To determine the volume of 0.150 M HCl needed to neutralize 20.00 mL of 0.190 M Ba(OH)2, you can use the concept of stoichiometry and the balanced chemical equation for the reaction between HCl and Ba(OH)2.
The balanced chemical equation is:
2 HCl + Ba(OH)2 -> BaCl2 + 2 H2O
From the equation, you can see that it takes two moles of HCl to react with one mole of Ba(OH)2.
First, calculate the number of moles of Ba(OH)2 in the given 20.00 mL of 0.190 M Ba(OH)2 solution:
Moles of Ba(OH)2 = concentration (M) x volume (L)
Moles of Ba(OH)2 = 0.190 M x 0.02000 L
Next, use the stoichiometry of the balanced equation to determine the moles of HCl required.
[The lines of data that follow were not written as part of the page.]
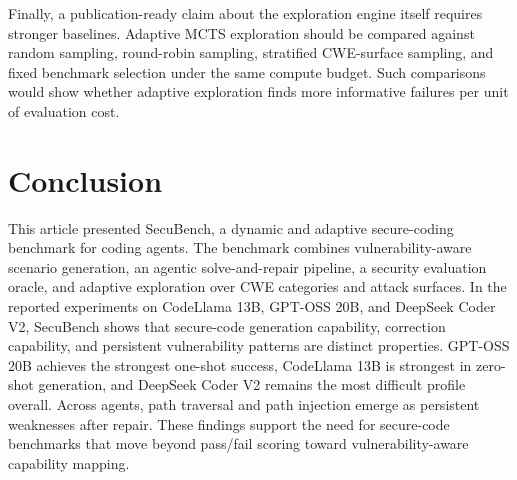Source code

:\documentclass[11pt]{article}
\newcommand{\toolname}{SecuBench}
\begin{document}
Finally, a publication-ready claim about the exploration engine itself requires stronger baselines. Adaptive MCTS exploration should be compared against random sampling, round-robin sampling, stratified CWE-surface sampling, and fixed benchmark selection under the same compute budget. Such comparisons would show whether adaptive exploration finds more informative failures per unit of evaluation cost.

\FloatBarrier
\section{Conclusion}

This article presented \toolname{}, a dynamic and adaptive secure-coding benchmark for coding agents. The benchmark combines vulnerability-aware scenario generation, an agentic solve-and-repair pipeline, a security evaluation oracle, and adaptive exploration over CWE categories and attack surfaces. In the reported experiments on CodeLlama 13B, GPT-OSS 20B, and DeepSeek Coder V2, \toolname{} shows that secure-code generation capability, correction capability, and persistent vulnerability patterns are distinct properties. GPT-OSS 20B achieves the strongest one-shot success, CodeLlama 13B is strongest in zero-shot generation, and DeepSeek Coder V2 remains the most difficult profile overall. Across agents, path traversal and path injection emerge as persistent weaknesses after repair. These findings support the need for secure-code benchmarks that move beyond pass/fail scoring toward vulnerability-aware capability mapping.
\end{document}
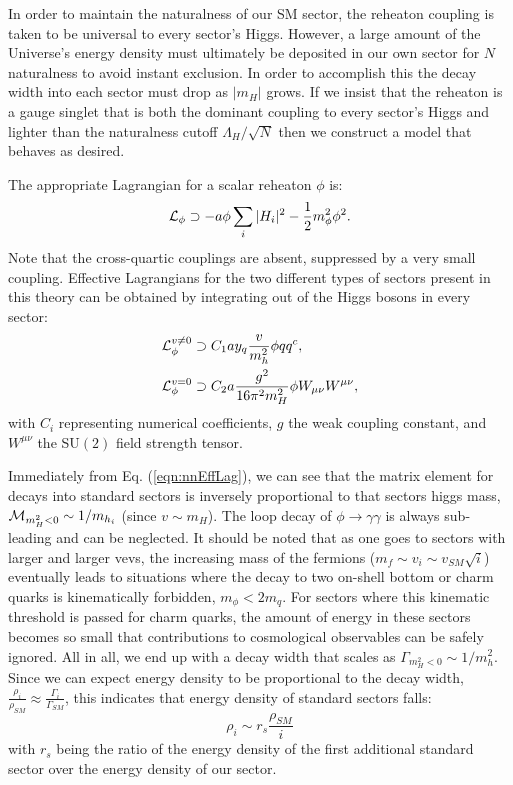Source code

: \documentclass[nofootinbib,twocolumn,preprintnumbers]{revtex4-1}
\begin{document}
In order to maintain the naturalness of our SM sector, the reheaton coupling is taken to be universal to every sector's Higgs. However, a large amount of the Universe's energy density must ultimately be deposited in our own sector for $N$naturalness to avoid instant exclusion. In order to accomplish this the decay width into each sector must drop as $\vert m_H\vert$ grows. If we insist that the reheaton is a gauge singlet that is both the dominant coupling to every sector's Higgs and lighter than the naturalness cutoff $\Lambda_H/\sqrt{N}$ then we construct a model that behaves as desired. 

The appropriate Lagrangian for a scalar reheaton $\phi$ is: 
\begin{equation}\label{eqn:nnLagrangian}
{\cal L}_\phi \supset -a\phi\sum_i\vert H_i\vert^2 - \frac{1}{2}m^2_\phi \phi^2.
\end{equation}
 Note that the cross-quartic couplings are absent, suppressed by a very small coupling. Effective Lagrangians for the two different types of sectors present in this theory can be obtained by integrating out of the Higgs bosons in every sector:
\begin{equation}\label{eqn:nnEffLag}
\begin{split}
{\cal L}_\phi^{v \neq 0} &\supset C_1 a y_q\frac{v}{m_h^2}\phi q q^c,
\\
{\cal L}_\phi^{v = 0} &\supset C_2 a \frac{g^2}{16\pi^2 m_H^2}\phi W_{\mu\nu}W^{\mu\nu},
\end{split}
\end{equation}
with $C_i$ representing numerical coefficients, $g$ the weak coupling constant, and $W^{\mu\nu}$ the SU$(2)$ field strength tensor.

Immediately from Eq. (\ref{eqn:nnEffLag}), we can see that the matrix element for decays into standard sectors is inversely proportional to that sectors higgs mass, ${\cal M}_{m_H^2 < 0} \sim 1/m_{h_i}$ (since $v\sim m_H$). 
The loop decay of $\phi \rightarrow \gamma\gamma$ is always sub-leading and can be neglected. It should be noted that as one goes to sectors with larger and larger vevs, the increasing mass of the fermions ($m_f \sim v_i \sim v_{SM}\sqrt{i}$) eventually leads to situations where the decay to two on-shell bottom or charm quarks is kinematically forbidden, $m_\phi < 2 m_q$. For sectors where this kinematic threshold is passed for charm quarks, the amount of energy in these sectors becomes so small that contributions to cosmological observables can be safely ignored. All in all, we end up with a decay width that scales as $\Gamma_{m_H^2<0} \sim 1/m_h^2$. Since we can expect energy density to be proportional to the decay width, $\frac{\rho_i}{\rho_{SM}} \approx \frac{\Gamma_i}{\Gamma_{SM}}$, this indicates that energy density of standard sectors falls:
\begin{equation}\label{eqn:edSS}
\rho_i \sim r_{s}\frac{\rho_{SM}}{i}
\end{equation} 
with $r_s$ being the ratio of the energy density of the first additional standard sector over the energy density of our sector.
\end{document}
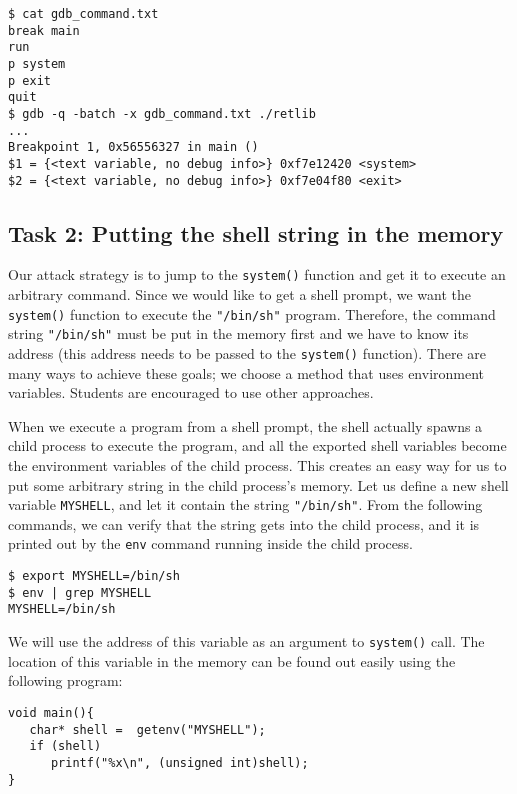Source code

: \begin{lstlisting}
$ cat gdb_command.txt
break main
run
p system
p exit
quit
$ gdb -q -batch -x gdb_command.txt ./retlib
...
Breakpoint 1, 0x56556327 in main ()
$1 = {<text variable, no debug info>} 0xf7e12420 <system>
$2 = {<text variable, no debug info>} 0xf7e04f80 <exit>
\end{lstlisting}
 



\subsection{Task 2: Putting the shell string in the memory}

Our attack strategy is to jump to the \texttt{system()} function and 
get it to execute an arbitrary command. Since we would like to 
get a shell prompt, we want the \texttt{system()} function
to execute the \texttt{"/bin/sh"} program. Therefore, the 
command string \texttt{"/bin/sh"} must be put in the memory first and 
we have to know its address (this address needs to be passed to 
the \texttt{system()} function). There are many ways to
achieve these goals; we choose a method that uses environment variables.
Students are encouraged to use other approaches. 

When we execute a program from a shell prompt, the shell actually 
spawns a child process to execute the program, and all 
the exported shell variables become the environment variables 
of the child process. This creates an easy way for us to 
put some arbitrary string in the child process's memory. 
Let us define a new shell variable \texttt{MYSHELL}, and let it
contain the string \texttt{"/bin/sh"}. From the following commands,
we can verify that the string gets into the child process, and it is 
printed out by the \texttt{env} command running inside the child process.

\begin{lstlisting}
$ export MYSHELL=/bin/sh
$ env | grep MYSHELL
MYSHELL=/bin/sh
\end{lstlisting}

We will use the address of this variable as an argument to {\tt system()} call.
The location of this variable in the memory can be found out easily using the 
following program: 

\begin{lstlisting}
void main(){
   char* shell =  getenv("MYSHELL");
   if (shell) 
      printf("%x\n", (unsigned int)shell);
}
\end{lstlisting}

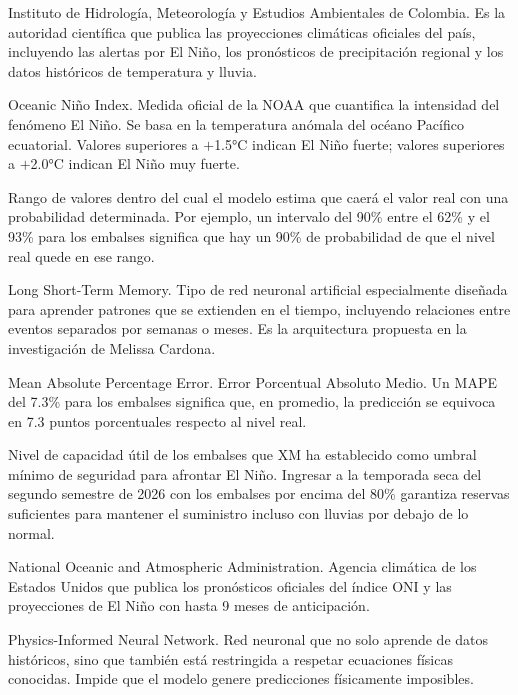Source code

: \documentclass[11pt,a4paper]{article}
\begin{document}
\begin{small}
{\begin{description}[leftmargin=*,style=nextline,font=\bfseries\color{titleblue},itemsep=5pt]
\item[IDEAM]
Instituto de Hidrología, Meteorología y Estudios Ambientales de Colombia. Es la autoridad científica que publica las proyecciones climáticas oficiales del país, incluyendo las alertas por El Niño, los pronósticos de precipitación regional y los datos históricos de temperatura y lluvia.

\item[Índice ONI]
Oceanic Niño Index. Medida oficial de la NOAA que cuantifica la intensidad del fenómeno El Niño. Se basa en la temperatura anómala del océano Pacífico ecuatorial. Valores superiores a $+$1.5°C indican El Niño fuerte; valores superiores a $+$2.0°C indican El Niño muy fuerte.

\item[Intervalo de confianza]
Rango de valores dentro del cual el modelo estima que caerá el valor real con una probabilidad determinada. Por ejemplo, un intervalo del 90\% entre el 62\% y el 93\% para los embalses significa que hay un 90\% de probabilidad de que el nivel real quede en ese rango.

\item[LSTM]
Long Short-Term Memory. Tipo de red neuronal artificial especialmente diseñada para aprender patrones que se extienden en el tiempo, incluyendo relaciones entre eventos separados por semanas o meses. Es la arquitectura propuesta en la investigación de Melissa Cardona.

\item[MAPE]
Mean Absolute Percentage Error. Error Porcentual Absoluto Medio. Un MAPE del 7.3\% para los embalses significa que, en promedio, la predicción se equivoca en 7.3 puntos porcentuales respecto al nivel real.

\item[Meta del 80\%]
Nivel de capacidad útil de los embalses que XM ha establecido como umbral mínimo de seguridad para afrontar El Niño. Ingresar a la temporada seca del segundo semestre de 2026 con los embalses por encima del 80\% garantiza reservas suficientes para mantener el suministro incluso con lluvias por debajo de lo normal.

\item[NOAA]
National Oceanic and Atmospheric Administration. Agencia climática de los Estados Unidos que publica los pronósticos oficiales del índice ONI y las proyecciones de El Niño con hasta 9 meses de anticipación.

\item[PINN]
Physics-Informed Neural Network. Red neuronal que no solo aprende de datos históricos, sino que también está restringida a respetar ecuaciones físicas conocidas. Impide que el modelo genere predicciones físicamente imposibles.


\end{description}}
\end{small}
\end{document}
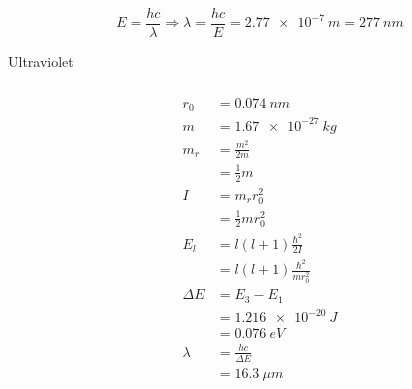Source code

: \documentclass{article}
\begin{document}
\subsubsection{}

\[E = \frac{h c}{\lambda} \Rightarrow \lambda = \frac{h c}{E} = \qty{2.77e-7}{m} = \qty{277}{nm}\]

Ultraviolet

\setcounter{subsubsection}{2}
\subsubsection{}

\begin{align*}
  r_0      & = \qty{0.074}{nm}                   \\
  m        & = \qty{1.67e-27}{kg}                \\
  m_r      & = \frac{m^2}{2 m}                   \\
           & = \frac{1}{2} m                     \\
  I        & = m_r r_0^2                         \\
           & = \frac{1}{2} m r_0^2               \\
  E_l      & = l (l + 1) \frac{\hbar^2}{2 I}     \\
           & = l (l + 1) \frac{\hbar^2}{m r_0^2} \\
  \Delta E & = E_3 - E_1                         \\
           & = \qty{1.216e-20}{J}                \\
           & = \qty{0.076}{eV}                   \\
  \lambda  & = \frac{h c}{\Delta E}              \\
           & = \qty{16.3}{\mu m}
\end{align*}

\setcounter{subsubsection}{4}
\subsubsection{}
\end{document}
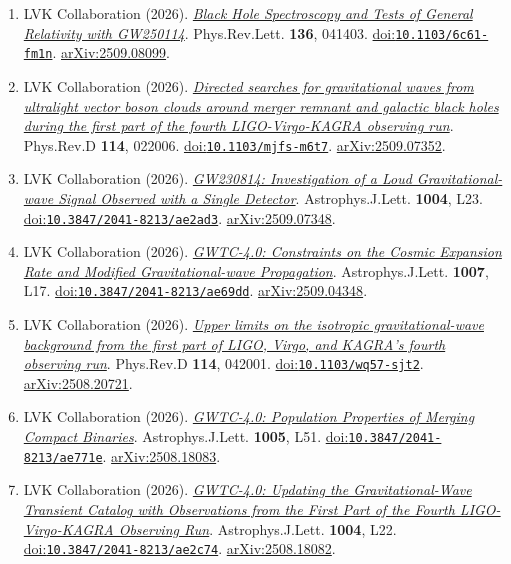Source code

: \documentclass[11pt]{article}
\begin{document}
\begin{enumerate}
\item LVK Collaboration (2026). \href{https://arxiv.org/abs/2509.08099}{\textit{Black Hole Spectroscopy and Tests of General Relativity with GW250114}}. Phys.Rev.Lett. \textbf{136}, 041403. \href{https://doi.org/10.1103/6c61-fm1n}{doi:\nolinkurl{10.1103/6c61-fm1n}}. \href{https://arxiv.org/abs/2509.08099}{arXiv:2509.08099}.
\item LVK Collaboration (2026). \href{https://arxiv.org/abs/2509.07352}{\textit{Directed searches for gravitational waves from ultralight vector boson clouds around merger remnant and galactic black holes during the first part of the fourth LIGO-Virgo-KAGRA observing run}}. Phys.Rev.D \textbf{114}, 022006. \href{https://doi.org/10.1103/mjfs-m6t7}{doi:\nolinkurl{10.1103/mjfs-m6t7}}. \href{https://arxiv.org/abs/2509.07352}{arXiv:2509.07352}.
\item LVK Collaboration (2026). \href{https://arxiv.org/abs/2509.07348}{\textit{GW230814: Investigation of a Loud Gravitational-wave Signal Observed with a Single Detector}}. Astrophys.J.Lett. \textbf{1004}, L23. \href{https://doi.org/10.3847/2041-8213/ae2ad3}{doi:\nolinkurl{10.3847/2041-8213/ae2ad3}}. \href{https://arxiv.org/abs/2509.07348}{arXiv:2509.07348}.
\item LVK Collaboration (2026). \href{https://arxiv.org/abs/2509.04348}{\textit{GWTC-4.0: Constraints on the Cosmic Expansion Rate and Modified Gravitational-wave Propagation}}. Astrophys.J.Lett. \textbf{1007}, L17. \href{https://doi.org/10.3847/2041-8213/ae69dd}{doi:\nolinkurl{10.3847/2041-8213/ae69dd}}. \href{https://arxiv.org/abs/2509.04348}{arXiv:2509.04348}.
\item LVK Collaboration (2026). \href{https://arxiv.org/abs/2508.20721}{\textit{Upper limits on the isotropic gravitational-wave background from the first part of LIGO, Virgo, and KAGRA's fourth observing run}}. Phys.Rev.D \textbf{114}, 042001. \href{https://doi.org/10.1103/wq57-sjt2}{doi:\nolinkurl{10.1103/wq57-sjt2}}. \href{https://arxiv.org/abs/2508.20721}{arXiv:2508.20721}.
\item LVK Collaboration (2026). \href{https://arxiv.org/abs/2508.18083}{\textit{GWTC-4.0: Population Properties of Merging Compact Binaries}}. Astrophys.J.Lett. \textbf{1005}, L51. \href{https://doi.org/10.3847/2041-8213/ae771e}{doi:\nolinkurl{10.3847/2041-8213/ae771e}}. \href{https://arxiv.org/abs/2508.18083}{arXiv:2508.18083}.
\item LVK Collaboration (2026). \href{https://arxiv.org/abs/2508.18082}{\textit{GWTC-4.0: Updating the Gravitational-Wave Transient Catalog with Observations from the First Part of the Fourth LIGO-Virgo-KAGRA Observing Run}}. Astrophys.J.Lett. \textbf{1004}, L22. \href{https://doi.org/10.3847/2041-8213/ae2c74}{doi:\nolinkurl{10.3847/2041-8213/ae2c74}}. \href{https://arxiv.org/abs/2508.18082}{arXiv:2508.18082}.

\end{enumerate}
\end{document}
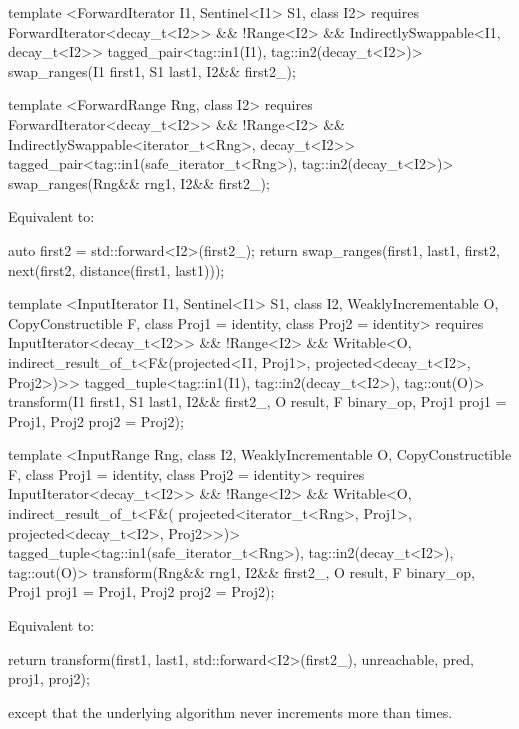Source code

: \begin{codeblock}
template <ForwardIterator I1, Sentinel<I1> S1, class I2>
  requires ForwardIterator<decay_t<I2>> && !Range<I2> &&
    IndirectlySwappable<I1, decay_t<I2>>
  tagged_pair<tag::in1(I1), tag::in2(decay_t<I2>)>
    swap_ranges(I1 first1, S1 last1, I2&& first2_);

template <ForwardRange Rng, class I2>
  requires ForwardIterator<decay_t<I2>> && !Range<I2> &&
    IndirectlySwappable<iterator_t<Rng>, decay_t<I2>>
  tagged_pair<tag::in1(safe_iterator_t<Rng>), tag::in2(decay_t<I2>)>
    swap_ranges(Rng&& rng1, I2&& first2_);
\end{codeblock}

\pnum
\effects
Equivalent to:
\begin{codeblock}
  auto first2 = std::forward<I2>(first2_);
  return swap_ranges(first1, last1, first2, next(first2, distance(first1, last1)));
\end{codeblock}

\begin{codeblock}
template <InputIterator I1, Sentinel<I1> S1, class I2, WeaklyIncrementable O,
    CopyConstructible F, class Proj1 = identity, class Proj2 = identity>
  requires InputIterator<decay_t<I2>> && !Range<I2> &&
    Writable<O, indirect_result_of_t<F&(projected<I1, Proj1>,
        projected<decay_t<I2>, Proj2>)>>
  tagged_tuple<tag::in1(I1), tag::in2(decay_t<I2>), tag::out(O)>
    transform(I1 first1, S1 last1, I2&& first2_, O result,
              F binary_op, Proj1 proj1 = Proj1{}, Proj2 proj2 = Proj2{});

template <InputRange Rng, class I2, WeaklyIncrementable O, CopyConstructible F,
    class Proj1 = identity, class Proj2 = identity>
  requires InputIterator<decay_t<I2>> && !Range<I2> &&
    Writable<O, indirect_result_of_t<F&(
        projected<iterator_t<Rng>, Proj1>, projected<decay_t<I2>, Proj2>>)>
  tagged_tuple<tag::in1(safe_iterator_t<Rng>), tag::in2(decay_t<I2>), tag::out(O)>
    transform(Rng&& rng1, I2&& first2_, O result,
              F binary_op, Proj1 proj1 = Proj1{}, Proj2 proj2 = Proj2{});
\end{codeblock}

\pnum
\effects
Equivalent to:
\begin{codeblock}
return transform(first1, last1, std::forward<I2>(first2_), unreachable{}, pred, proj1, proj2);
\end{codeblock}
except that the underlying algorithm never increments  more than  times.
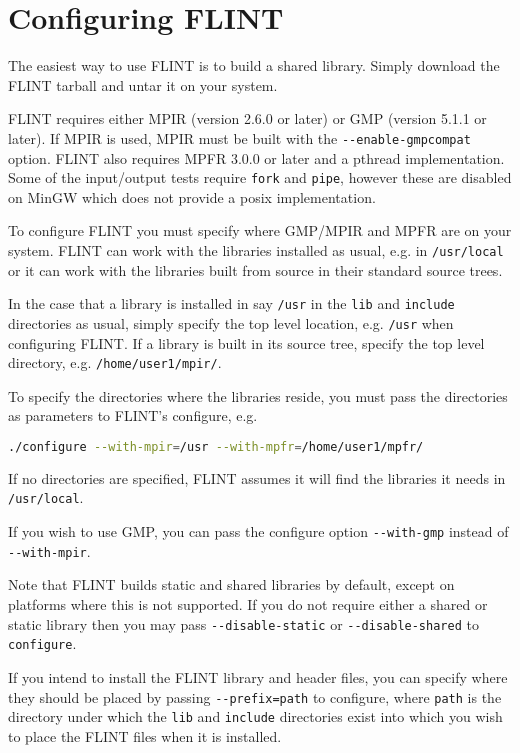 \documentclass[a4paper,10pt]{book}
\newcommand{\code}{\lstinline}
\begin{document}
\chapter{Configuring FLINT}

The easiest way to use FLINT is to build a shared library.  Simply download
the FLINT tarball and untar it on your system.

FLINT requires either MPIR (version 2.6.0 or later) or GMP
(version 5.1.1 or later). If MPIR is used, MPIR must be built with
the \code{--enable-gmpcompat} option. FLINT also requires
MPFR 3.0.0 or later and a pthread implementation.
Some of the input/output tests require
\code{fork} and \code{pipe}, however these are disabled on MinGW which
does not provide a posix implementation.

To configure FLINT you must specify where GMP/MPIR and MPFR are on
your system. FLINT can work with the libraries installed as usual,
e.g. in \code{/usr/local} or it can work with the libraries built
from source in their standard source trees.

In the case that a library is installed in say \code{/usr}
in the \code{lib} and \code{include} directories as usual, simply
specify the top level location, e.g. \code{/usr} when
configuring FLINT. If a library is built in its source tree,
specify the top level directory, e.g.
\code{/home/user1/mpir/}.

To specify the directories where the libraries reside, you must
pass the directories as parameters to FLINT's configure, e.g.\
\begin{lstlisting}[language=bash]
./configure --with-mpir=/usr --with-mpfr=/home/user1/mpfr/
\end{lstlisting}
If no directories are specified, FLINT assumes it will find the
libraries it needs in \code{/usr/local}.

If you wish to use GMP, you can pass the configure option
\code{--with-gmp} instead of \code{--with-mpir}.

Note that FLINT builds static and shared libraries by default, except
on platforms where this is not supported. If you do not require either
a shared or static library then you may pass \code{--disable-static}
or \code{--disable-shared} to \code{configure}.

If you intend to install the FLINT library and header files,
you can specify where they should be placed by passing
\code{--prefix=path} to configure, where \code{path} is the directory
under which the \code{lib} and \code{include} directories exist into
which you wish to place the FLINT files when it is installed.
\end{document}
Since the stoichiometric ratio is 2:1 for HCl to Ba(OH)2, the moles of HCl needed will be half of the moles of Ba(OH)2 calculated above.
Moles of HCl = (1/2) x Moles of Ba(OH)2
Finally, calculate the volume of 0.150 M HCl needed to have the calculated moles of HCl:
Volume of HCl (L) = Moles of HCl / concentration (M)
Volume of HCl = Moles of HCl / 0.150 M
Performing the calculations using the given values:
Moles of Ba(OH)2 = 0.190 M x 0.02000 L = 0.0038 moles
Moles of HCl = (1/2) x 0.0038 moles = 0.0019 moles
Volume of HCl = 0.0019 moles / 0.150 M = 0.0127 L or 12.7 mL
Therefore, approximately 12.7 mL of 0.150 M HCl is needed to neutralize 20.00 mL of 0.190 M Ba(OH)2.